I had a BLT today at Glacier International Airport, and while this is not remarkable in itself, what is remarkable, to me, is that the only other BLT I have ever had was just over a year ago at the same airport, the same little café. A year ago September I was leaving a writing retreat where I had, for the first time ever, read something out loud I had written about being adopted. A year ago September I sat in Glacier International Airport eating with a group of writers, one of whom would change my life just six months later by giving me a place to write. And now, a year later, I’d written and published a book and was making notes for book number two, but more startlingly, I'd come to Montana, to the very same city I'd started writing about adoption a year ago, to meet my birth father's relatives. People a year ago I hadn't even known existed and people now who were living deep in my heart. 

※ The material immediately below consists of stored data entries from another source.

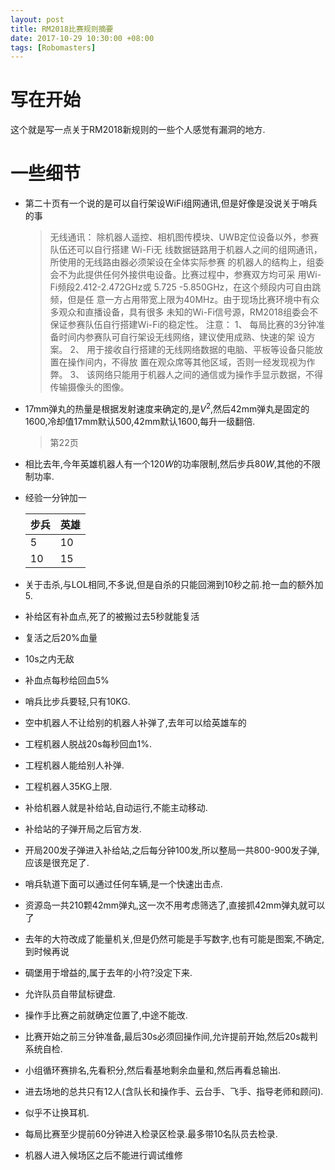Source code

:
 ```yaml
---
layout: post
title: RM2018比赛规则摘要
date: 2017-10-29 10:30:00 +08:00
tags: [Robomasters]
---
```


# 写在开始
这个就是写一点关于RM2018新规则的一些个人感觉有漏洞的地方.

# 一些细节
- 第二十页有一个说的是可以自行架设WiFi组网通讯,但是好像是没说关于哨兵的事
   > 无线通讯：
除机器人遥控、相机图传模块、UWB定位设备以外，参赛队伍还可以自行搭建 Wi-Fi无
线数据链路用于机器人之间的组网通讯，所使用的无线路由器必须架设在全体实际参赛
的机器人的结构上，组委会不为此提供任何外接供电设备。比赛过程中，参赛双方均可采
用Wi-Fi频段2.412-2.472GHz或 5.725 -5.850GHz，在这个频段内可自由跳频，但是任
意一方占用带宽上限为40MHz。由于现场比赛环境中有众多观众和直播设备，具有很多
未知的Wi-Fi信号源，RM2018组委会不保证参赛队伍自行搭建Wi-Fi的稳定性。
注意：
1、 每局比赛的3分钟准备时间内参赛队可自行架设无线网络，建议使用成熟、快速的架
设方案。
2、 用于接收自行搭建的无线网络数据的电脑、平板等设备只能放置在操作间内，不得放
置在观众席等其他区域，否则一经发现视为作弊。
3、 该网络只能用于机器人之间的通信或为操作手显示数据，不得传输摄像头的图像。

- 17mm弹丸的热量是根据发射速度来确定的,是$V^2$,然后42mm弹丸是固定的$1600$,冷却值17mm默认$500$,42mm默认$1600$,每升一级翻倍.
   > 第22页

- 相比去年,今年英雄机器人有一个$120W$的功率限制,然后步兵$80W$,其他的不限制功率.

- 经验一分钟加一

  |步兵|英雄|
  |---|---|
  |5|10|
  |10|15|

- 关于击杀,与LOL相同,不多说,但是自杀的只能回溯到10秒之前.抢一血的额外加5.
- 补给区有补血点,死了的被搬过去5秒就能复活
- 复活之后20%血量
- 10s之内无敌
- 补血点每秒给回血5%
- 哨兵比步兵要轻,只有10KG.
- 空中机器人不让给别的机器人补弹了,去年可以给英雄车的
- 工程机器人脱战20s每秒回血1%.
- 工程机器人能给别人补弹.
- 工程机器人35KG上限.
- 补给机器人就是补给站,自动运行,不能主动移动.
- 补给站的子弹开局之后官方发.
- 开局200发子弹进入补给站,之后每分钟100发,所以整局一共800-900发子弹,应该是很充足了.
- 哨兵轨道下面可以通过任何车辆,是一个快速出击点.
- 资源岛一共210颗42mm弹丸,这一次不用考虑筛选了,直接抓42mm弹丸就可以了
- 去年的大符改成了能量机关,但是仍然可能是手写数字,也有可能是图案,不确定,到时候再说
- 碉堡用于增益的,属于去年的小符?没定下来.
- 允许队员自带鼠标键盘.
- 操作手比赛之前就确定位置了,中途不能改.
- 比赛开始之前三分钟准备,最后30s必须回操作间,允许提前开始,然后20s裁判系统自检.
- 小组循环赛排名,先看积分,然后看基地剩余血量和,然后再看总输出.
- 进去场地的总共只有12人(含队长和操作手、云台手、飞手、指导老师和顾问).
- 似乎不让换耳机.
- 每局比赛至少提前60分钟进入检录区检录.最多带10名队员去检录.
- 机器人进入候场区之后不能进行调试维修
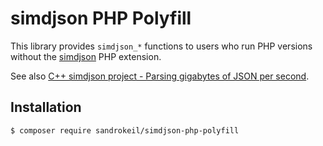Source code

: # simdjson PHP Polyfill

This library provides `simdjson_*` functions to users who run PHP versions without the [simdjson](https://github.com/crazyxman/simdjson_php) PHP extension.

See also [C++ simdjson project - Parsing gigabytes of JSON per second](https://github.com/simdjson/simdjson).

## Installation

```bash
$ composer require sandrokeil/simdjson-php-polyfill
```
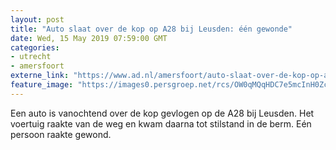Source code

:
 ```yaml
---
layout: post
title: "Auto slaat over de kop op A28 bij Leusden: één gewonde"
date: Wed, 15 May 2019 07:59:00 GMT
categories: 
- utrecht 
- amersfoort 
externe_link: "https://www.ad.nl/amersfoort/auto-slaat-over-de-kop-op-a28-bij-leusden-een-gewonde~a3a69b6b/"
feature_image: "https://images0.persgroep.net/rcs/OW0qMQqHDC7e5mcInH0ZctzBhok/diocontent/148416685/_fitwidth/400/?appId=21791a8992982cd8da851550a453bd7f&quality=0.7"
---
```


Een auto is vanochtend over de kop gevlogen op de A28 bij Leusden. Het voertuig raakte van de weg en kwam daarna tot stilstand in de berm. Eén persoon raakte gewond.
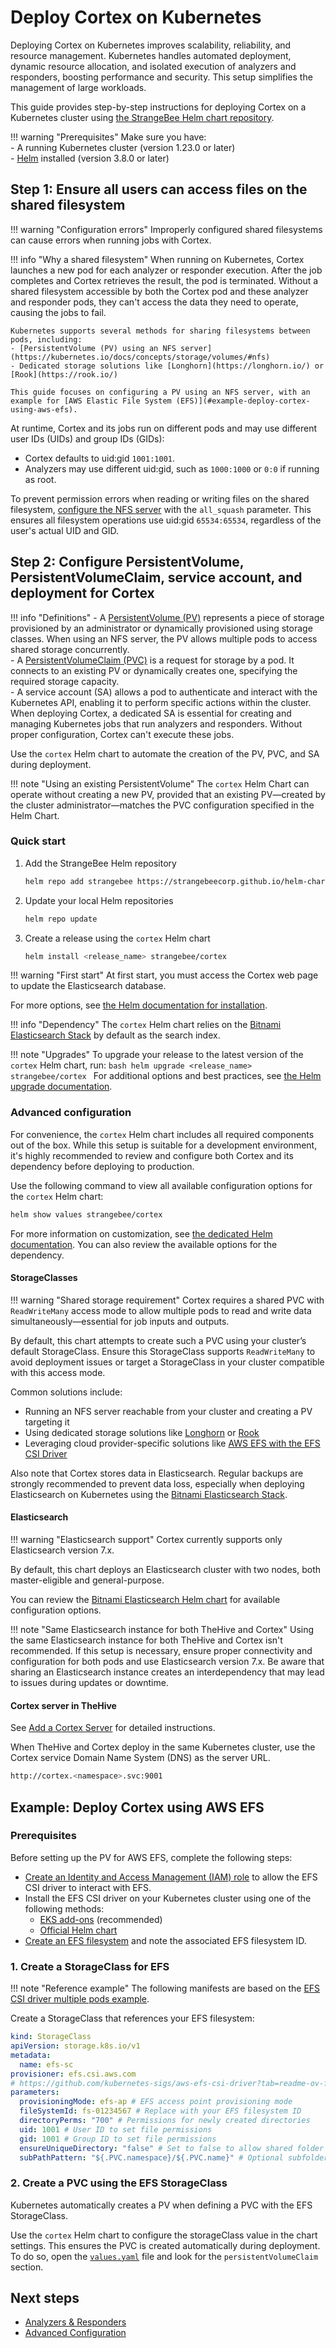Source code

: # Deploy Cortex on Kubernetes

Deploying Cortex on Kubernetes improves scalability, reliability, and resource management. Kubernetes handles automated deployment, dynamic resource allocation, and isolated execution of analyzers and responders, boosting performance and security. This setup simplifies the management of large workloads.

This guide provides step-by-step instructions for deploying Cortex on a Kubernetes cluster using [the StrangeBee Helm chart repository](https://github.com/StrangeBeeCorp/helm-charts).

!!! warning "Prerequisites"
    Make sure you have:  
    - A running Kubernetes cluster (version 1.23.0 or later)  
    - [Helm](https://helm.sh/) installed (version 3.8.0 or later)

## Step 1: Ensure all users can access files on the shared filesystem

!!! warning "Configuration errors"
    Improperly configured shared filesystems can cause errors when running jobs with Cortex.

!!! info "Why a shared filesystem"
    When running on Kubernetes, Cortex launches a new pod for each analyzer or responder execution. After the job completes and Cortex retrieves the result, the pod is terminated. Without a shared filesystem accessible by both the Cortex pod and these analyzer and responder pods, they can't access the data they need to operate, causing the jobs to fail.

    Kubernetes supports several methods for sharing filesystems between pods, including:  
    - [PersistentVolume (PV) using an NFS server](https://kubernetes.io/docs/concepts/storage/volumes/#nfs)  
    - Dedicated storage solutions like [Longhorn](https://longhorn.io/) or [Rook](https://rook.io/)

    This guide focuses on configuring a PV using an NFS server, with an example for [AWS Elastic File System (EFS)](#example-deploy-cortex-using-aws-efs).

At runtime, Cortex and its jobs run on different pods and may use different user IDs (UIDs) and group IDs (GIDs):

* Cortex defaults to uid:gid `1001:1001`.
* Analyzers may use different uid:gid, such as `1000:1000` or `0:0` if running as root.

To prevent permission errors when reading or writing files on the shared filesystem, [configure the NFS server](https://manpages.ubuntu.com/manpages/noble/man5/exports.5.html) with the `all_squash` parameter. This ensures all filesystem operations use uid:gid `65534:65534`, regardless of the user's actual UID and GID.

## Step 2: Configure PersistentVolume, PersistentVolumeClaim, service account, and deployment for Cortex

!!! info "Definitions"
    - A [PersistentVolume (PV)](https://kubernetes.io/docs/concepts/storage/persistent-volumes/) represents a piece of storage provisioned by an administrator or dynamically provisioned using storage classes. When using an NFS server, the PV allows multiple pods to access shared storage concurrently.  
    - A [PersistentVolumeClaim (PVC)](https://kubernetes.io/docs/concepts/storage/persistent-volumes/) is a request for storage by a pod. It connects to an existing PV or dynamically creates one, specifying the required storage capacity.  
    - A service account (SA) allows a pod to authenticate and interact with the Kubernetes API, enabling it to perform specific actions within the cluster. When deploying Cortex, a dedicated SA is essential for creating and managing Kubernetes jobs that run analyzers and responders. Without proper configuration, Cortex can't execute these jobs.

Use the `cortex` Helm chart to automate the creation of the PV, PVC, and SA during deployment.

!!! note "Using an existing PersistentVolume"
    The `cortex` Helm Chart can operate without creating a new PV, provided that an existing PV—created by the cluster administrator—matches the PVC configuration specified in the Helm Chart.

### Quick start

1. Add the StrangeBee Helm repository

    ```bash
    helm repo add strangebee https://strangebeecorp.github.io/helm-charts
    ```

2. Update your local Helm repositories

    ```bash
    helm repo update
    ```

3. Create a release using the `cortex` Helm chart

    ```bash
    helm install <release_name> strangebee/cortex
    ```

!!! warning "First start"
    At first start, you must access the Cortex web page to update the Elasticsearch database.

For more options, see [the Helm documentation for installation](https://helm.sh/docs/helm/helm_install/).

!!! info "Dependency"
    The `cortex` Helm chart relies on the [Bitnami Elasticsearch Stack](https://github.com/bitnami/charts/tree/main/bitnami/elasticsearch) by default as the search index.

!!! note "Upgrades"
    To upgrade your release to the latest version of the `cortex` Helm chart, run:
    ```bash
    helm upgrade <release_name> strangebee/cortex
    ```
    For additional options and best practices, see [the Helm upgrade documentation](https://helm.sh/docs/helm/helm_upgrade/).

### Advanced configuration

For convenience, the `cortex` Helm chart includes all required components out of the box. While this setup is suitable for a development environment, it's highly recommended to review and configure both Cortex and its dependency before deploying to production.

Use the following command to view all available configuration options for the `cortex` Helm chart:

```bash
helm show values strangebee/cortex
```

For more information on customization, see [the dedicated Helm documentation](https://helm.sh/docs/intro/using_helm/#customizing-the-chart-before-installing). You can also review the available options for the dependency.

#### StorageClasses

!!! warning "Shared storage requirement"
    Cortex requires a shared PVC with `ReadWriteMany` access mode to allow multiple pods to read and write data simultaneously—essential for job inputs and outputs.

By default, this chart attempts to create such a PVC using your cluster’s default StorageClass. Ensure this StorageClass supports `ReadWriteMany` to avoid deployment issues or target a StorageClass in your cluster compatible with this access mode.

Common solutions include:

* Running an NFS server reachable from your cluster and creating a PV targeting it
* Using dedicated storage solutions like [Longhorn](https://longhorn.io/) or [Rook](https://rook.io/)
* Leveraging cloud provider-specific solutions like [AWS EFS with the EFS CSI Driver](https://github.com/kubernetes-sigs/aws-efs-csi-driver)

Also note that Cortex stores data in Elasticsearch. Regular backups are strongly recommended to prevent data loss, especially when deploying Elasticsearch on Kubernetes using the [Bitnami Elasticsearch Stack](https://github.com/bitnami/charts/tree/main/bitnami/elasticsearch).

#### Elasticsearch

!!! warning "Elasticsearch support"
    Cortex currently supports only Elasticsearch version 7.x.

By default, this chart deploys an Elasticsearch cluster with two nodes, both master-eligible and general-purpose.

You can review the [Bitnami Elasticsearch Helm chart](https://github.com/bitnami/charts/tree/main/bitnami/elasticsearch) for available configuration options.

!!! note "Same Elasticsearch instance for both TheHive and Cortex"
    Using the same Elasticsearch instance for both TheHive and Cortex isn't recommended. If this setup is necessary, ensure proper connectivity and configuration for both pods and use Elasticsearch version 7.x. Be aware that sharing an Elasticsearch instance creates an interdependency that may lead to issues during updates or downtime.

#### Cortex server in TheHive

See [Add a Cortex Server](../../thehive/administration/cortex/add-a-cortex-server.md) for detailed instructions.

When TheHive and Cortex deploy in the same Kubernetes cluster, use the Cortex service Domain Name System (DNS) as the server URL.

```bash
http://cortex.<namespace>.svc:9001
```

## Example: Deploy Cortex using AWS EFS

### Prerequisites

Before setting up the PV for AWS EFS, complete the following steps:

* [Create an Identity and Access Management (IAM) role](https://docs.aws.amazon.com/eks/latest/userguide/efs-csi.html) to allow the EFS CSI driver to interact with EFS.
* Install the EFS CSI driver on your Kubernetes cluster using one of the following methods:
    * [EKS add-ons](https://www.eksworkshop.com/docs/fundamentals/storage/efs/efs-csi-driver) (recommended)
    * [Official Helm chart](https://github.com/kubernetes-sigs/aws-efs-csi-driver/releases?q=helm-chart&expanded=true)
* [Create an EFS filesystem](https://github.com/kubernetes-sigs/aws-efs-csi-driver/blob/master/docs/efs-create-filesystem.md) and note the associated EFS filesystem ID.

### 1. Create a StorageClass for EFS

!!! note "Reference example"
    The following manifests are based on the [EFS CSI driver multiple pods example](https://github.com/kubernetes-sigs/aws-efs-csi-driver/tree/master/examples/kubernetes/multiple_pods).

Create a StorageClass that references your EFS filesystem:    

```yaml
kind: StorageClass
apiVersion: storage.k8s.io/v1
metadata:
  name: efs-sc
provisioner: efs.csi.aws.com
# https://github.com/kubernetes-sigs/aws-efs-csi-driver?tab=readme-ov-file#storage-class-parameters-for-dynamic-provisioning
parameters:
  provisioningMode: efs-ap # EFS access point provisioning mode
  fileSystemId: fs-01234567 # Replace with your EFS filesystem ID
  directoryPerms: "700" # Permissions for newly created directories
  uid: 1001 # User ID to set file permissions
  gid: 1001 # Group ID to set file permissions
  ensureUniqueDirectory: "false" # Set to false to allow shared folder access between Cortex and job containers
  subPathPattern: "${.PVC.namespace}/${.PVC.name}" # Optional subfolder structure inside the NFS filesystem
```

### 2. Create a PVC using the EFS StorageClass

Kubernetes automatically creates a PV when defining a PVC with the EFS StorageClass.

Use the `cortex` Helm chart to configure the storageClass value in the chart settings. This ensures the PVC is created automatically during deployment. To do so, open the [`values.yaml`](https://github.com/StrangeBeeCorp/helm-charts/blob/main/cortex-charts/cortex/values.yaml) file and look for the `persistentVolumeClaim` section.

## Next steps

* [Analyzers & Responders](analyzers-responders.md)
* [Advanced Configuration](advanced-configuration.md)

Recently, my friend Karen, a favorite yoga teacher I more than once stalked at Whole Foods, curious about what someone so strong and beautiful would put in her basket, a person I later became friends with when I offered to work on her back after class, gave me a book by Steven Cope called The Great Work of Your Life. Karen is a woman of few words, and they are, always, gold. So when someone like that gives you a book, you pay attention. I picked up a pen and started to read. I have never marked up a book that much.

Steven Cope writes about what he called Unity of Action. “Perhaps once in your life, for just a few months, or weeks, or days, you knew what you were really about. You knew what you had to do and you did it with passion—with everything you had. You discovered the magic of aim! Somehow, you managed to organize everything in your life to support your aim.”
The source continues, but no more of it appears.